She stood in the darkness at the back of the cave, waiting for the man to reach her. No doubt he had practiced fighting blind to prepare for their confrontation, but her senses were no longer human, and she had skills of her own. Still, this sort of thing made her feel bad, even if he had only come to kill her.
“We don’t have to fight, you know,” she said.
He froze and cocked his head to the side, sword raised.
“You’re the third one this week,” she continued, stepping toward him. “I’m sure you saw the second one outside.”
She heard his breath quicken, tasted his sweat on the stale air. Her skin prickled.
“The first made it home, didn’t he? Only a few scrapes, maybe a bruise here and there from when he ran into… your predecessors.”
The sweat intensified and she licked her lips. Would he flee back into the night? She hoped not. It had been at least a month since she had, well–
“What do you want from me?” he asked.
She smiled. Getting him to talk was a good start. “Some sympathy, maybe,” she said. “I didn’t ask to be this way, you know. I was just a regular girl, even if now I’m–”
“You’re a monster.” His tone was harsh, but a trifle uncertain.

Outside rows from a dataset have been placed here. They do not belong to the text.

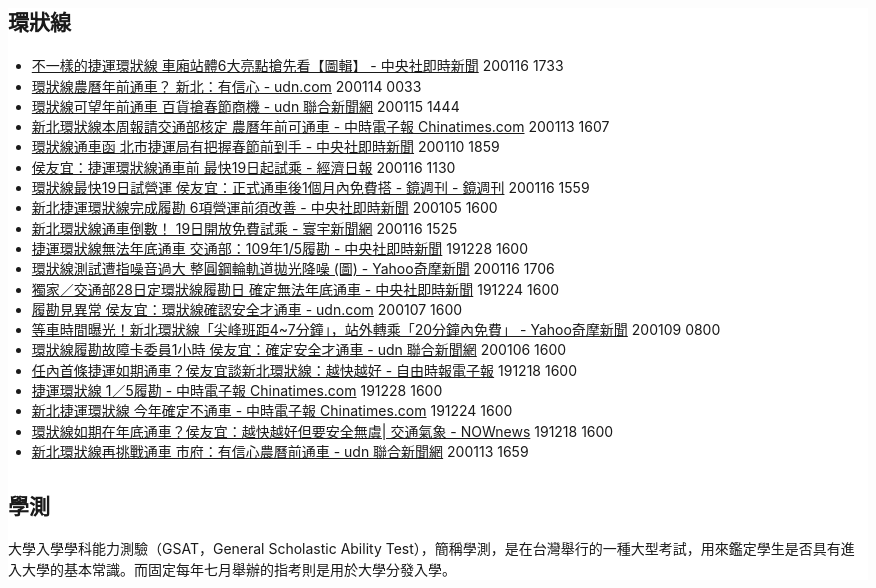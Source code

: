 ## 環狀線


- [不一樣的捷運環狀線 車廂站體6大亮點搶先看【圖輯】 - 中央社即時新聞](https://www.cna.com.tw/news/firstnews/202001160221.aspx "不一樣的捷運環狀線 車廂站體6大亮點搶先看【圖輯】 - 中央社即時新聞") 200116 1733
- [環狀線農曆年前通車？ 新北：有信心 - udn.com](https://udn.com/news/story/11322/4285925 "環狀線農曆年前通車？ 新北：有信心 - udn.com") 200114 0033
- [環狀線可望年前通車 百貨搶春節商機 - udn 聯合新聞網](https://udn.com/news/story/7270/4288886 "環狀線可望年前通車 百貨搶春節商機 - udn 聯合新聞網") 200115 1444
- [新北環狀線本周報請交通部核定 農曆年前可通車 - 中時電子報 Chinatimes.com](https://www.chinatimes.com/realtimenews/20200113002718-260405 "新北環狀線本周報請交通部核定 農曆年前可通車 - 中時電子報 Chinatimes.com") 200113 1607
- [環狀線通車函 北市捷運局有把握春節前到手 - 中央社即時新聞](https://www.cna.com.tw/news/firstnews/202001100258.aspx "環狀線通車函 北市捷運局有把握春節前到手 - 中央社即時新聞") 200110 1859
- [侯友宜：捷運環狀線通車前 最快19日起試乘 - 經濟日報](https://money.udn.com/money/story/7307/4290941 "侯友宜：捷運環狀線通車前 最快19日起試乘 - 經濟日報") 200116 1130
- [環狀線最快19日試營運 侯友宜：正式通車後1個月內免費搭 - 鏡週刊 - 鏡週刊](https://www.mirrormedia.mg/story/20200116edi024 "環狀線最快19日試營運 侯友宜：正式通車後1個月內免費搭 - 鏡週刊 - 鏡週刊") 200116 1559
- [新北捷運環狀線完成履勘 6項營運前須改善 - 中央社即時新聞](https://www.cna.com.tw/news/firstnews/202001050201.aspx "新北捷運環狀線完成履勘 6項營運前須改善 - 中央社即時新聞") 200105 1600
- [新北環狀線通車倒數！ 19日開放免費試乘 - 寰宇新聞網](http://globalnewstv.com.tw/202001/93956/ "新北環狀線通車倒數！ 19日開放免費試乘 - 寰宇新聞網") 200116 1525
- [捷運環狀線無法年底通車 交通部：109年1/5履勘 - 中央社即時新聞](https://www.cna.com.tw/news/firstnews/201912285003.aspx "捷運環狀線無法年底通車 交通部：109年1/5履勘 - 中央社即時新聞") 191228 1600
- [環狀線測試遭指噪音過大 整圓鋼輪軌道拋光降噪 (圖) - Yahoo奇摩新聞](https://tw.news.yahoo.com/%E7%92%B0%E7%8B%80%E7%B7%9A%E6%B8%AC%E8%A9%A6%E9%81%AD%E6%8C%87%E5%99%AA%E9%9F%B3%E9%81%8E%E5%A4%A7-%E6%95%B4%E5%9C%93%E9%8B%BC%E8%BC%AA%E8%BB%8C%E9%81%93%E6%8B%8B%E5%85%89%E9%99%8D%E5%99%AA-%E5%9C%96-090608700.html "環狀線測試遭指噪音過大 整圓鋼輪軌道拋光降噪 (圖) - Yahoo奇摩新聞") 200116 1706
- [獨家／交通部28日定環狀線履勘日 確定無法年底通車 - 中央社即時新聞](https://www.cna.com.tw/news/firstnews/201912235003.aspx "獨家／交通部28日定環狀線履勘日 確定無法年底通車 - 中央社即時新聞") 191224 1600
- [履勘見異常 侯友宜：環狀線確認安全才通車 - udn.com](https://udn.com/news/story/11322/4271576 "履勘見異常 侯友宜：環狀線確認安全才通車 - udn.com") 200107 1600
- [等車時間曝光！新北環狀線「尖峰班距4~7分鐘」，站外轉乘「20分鐘內免費」 - Yahoo奇摩新聞](https://tw.news.yahoo.com/%E7%AD%89%E8%BB%8A%E6%99%82%E9%96%93%E6%9B%9D%E5%85%89-%E6%96%B0%E5%8C%97%E7%92%B0%E7%8B%80%E7%B7%9A-%E5%B0%96%E5%B3%B0%E7%8F%AD%E8%B7%9D4-7%E5%88%86%E9%90%98-%E7%AB%99%E5%A4%96%E8%BD%89%E4%B9%98-000000053.html "等車時間曝光！新北環狀線「尖峰班距4~7分鐘」，站外轉乘「20分鐘內免費」 - Yahoo奇摩新聞") 200109 0800
- [環狀線履勘故障卡委員1小時 侯友宜：確定安全才通車 - udn 聯合新聞網](https://udn.com/news/story/7266/4270039 "環狀線履勘故障卡委員1小時 侯友宜：確定安全才通車 - udn 聯合新聞網") 200106 1600
- [任內首條捷運如期通車？侯友宜談新北環狀線：越快越好 - 自由時報電子報](https://news.ltn.com.tw/news/politics/breakingnews/3012604 "任內首條捷運如期通車？侯友宜談新北環狀線：越快越好 - 自由時報電子報") 191218 1600
- [捷運環狀線 1／5履勘 - 中時電子報 Chinatimes.com](https://www.chinatimes.com/realtimenews/20191228001895-260405 "捷運環狀線 1／5履勘 - 中時電子報 Chinatimes.com") 191228 1600
- [新北捷運環狀線 今年確定不通車 - 中時電子報 Chinatimes.com](https://www.chinatimes.com/realtimenews/20191224004513-260405 "新北捷運環狀線 今年確定不通車 - 中時電子報 Chinatimes.com") 191224 1600
- [環狀線如期在年底通車？侯友宜：越快越好但要安全無虞| 交通氣象 - NOWnews](https://www.nownews.com/news/20191218/3826660/ "環狀線如期在年底通車？侯友宜：越快越好但要安全無虞| 交通氣象 - NOWnews") 191218 1600
- [新北環狀線再挑戰通車 市府：有信心農曆前通車 - udn 聯合新聞網](https://udn.com/news/story/7323/4285262?from=udn-catebreaknews_ch2 "新北環狀線再挑戰通車 市府：有信心農曆前通車 - udn 聯合新聞網") 200113 1659

## 學測

大學入學學科能力測驗（GSAT，General Scholastic Ability Test），簡稱學測，是在台灣舉行的一種大型考試，用來鑑定學生是否具有進入大學的基本常識。而固定每年七月舉辦的指考則是用於大學分發入學。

“Only some of me.” She inched closer to him, practically tasting each hard curve of his muscles. It was all she could do to keep her movements slow, restrained. “The rest of me is still the same as it was before I was changed. I have all the same feelings, the same… needs.”
Had that other boy talked, she wondered? She’d gotten so far with him, and then at the last minute he’d raced off. Mostly her little “heroes” seemed embarrassed, ashamed, even terrified at what they’d done after the fact. But they all enjoyed it, and sometimes they told others what had happened. Sometimes, more followed.

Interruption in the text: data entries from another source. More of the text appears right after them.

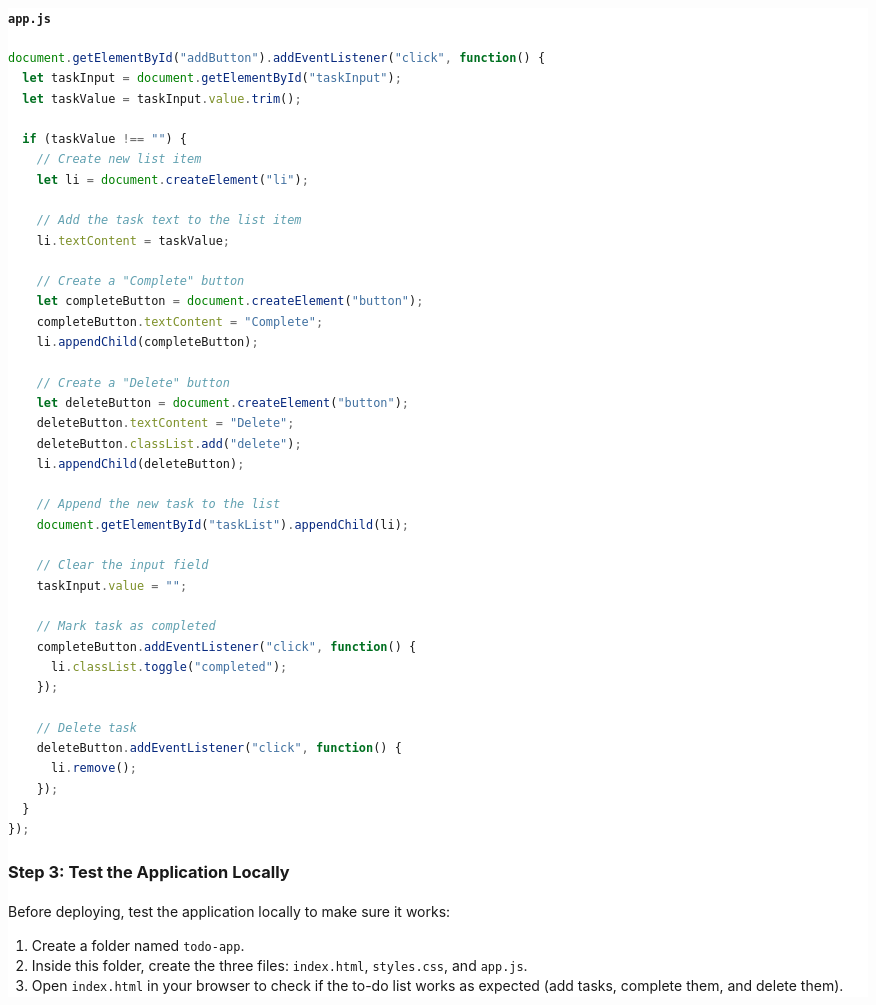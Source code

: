 #### `app.js`

```javascript
document.getElementById("addButton").addEventListener("click", function() {
  let taskInput = document.getElementById("taskInput");
  let taskValue = taskInput.value.trim();

  if (taskValue !== "") {
    // Create new list item
    let li = document.createElement("li");

    // Add the task text to the list item
    li.textContent = taskValue;

    // Create a "Complete" button
    let completeButton = document.createElement("button");
    completeButton.textContent = "Complete";
    li.appendChild(completeButton);

    // Create a "Delete" button
    let deleteButton = document.createElement("button");
    deleteButton.textContent = "Delete";
    deleteButton.classList.add("delete");
    li.appendChild(deleteButton);

    // Append the new task to the list
    document.getElementById("taskList").appendChild(li);

    // Clear the input field
    taskInput.value = "";

    // Mark task as completed
    completeButton.addEventListener("click", function() {
      li.classList.toggle("completed");
    });

    // Delete task
    deleteButton.addEventListener("click", function() {
      li.remove();
    });
  }
});
```

### Step 3: **Test the Application Locally**
Before deploying, test the application locally to make sure it works:

1. Create a folder named `todo-app`.
2. Inside this folder, create the three files: `index.html`, `styles.css`, and `app.js`.
3. Open `index.html` in your browser to check if the to-do list works as expected (add tasks, complete them, and delete them).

He lowered his sword. She was almost close enough to touch him.
“What can I do to harm you?” she murmured. “I’m unarmed. Powerless if you can’t see me.” She ran a hand down his arm and he flinched, but didn’t move. “Don’t you want to know what Poseidon himself found so irresistible?”
His breath caught in his throat as she pressed herself against his side.
“I want you,” he said. “To die.”
Before he could move, her snakes lashed out. He was dead when he hit the ground, sword clutched in poison-stiff fingers, his face and torso covered in vicious bites.
Such a shame. She shook her head, snake-hair hissing and writhing from the motion, their tongues flicking in and out to taste the last of this hero’s scent. Why did it have to end like this? Better than another macabre statue getting in her way, she supposed, but even so. If only these silly boys could understand that everyone looked the same in the dark.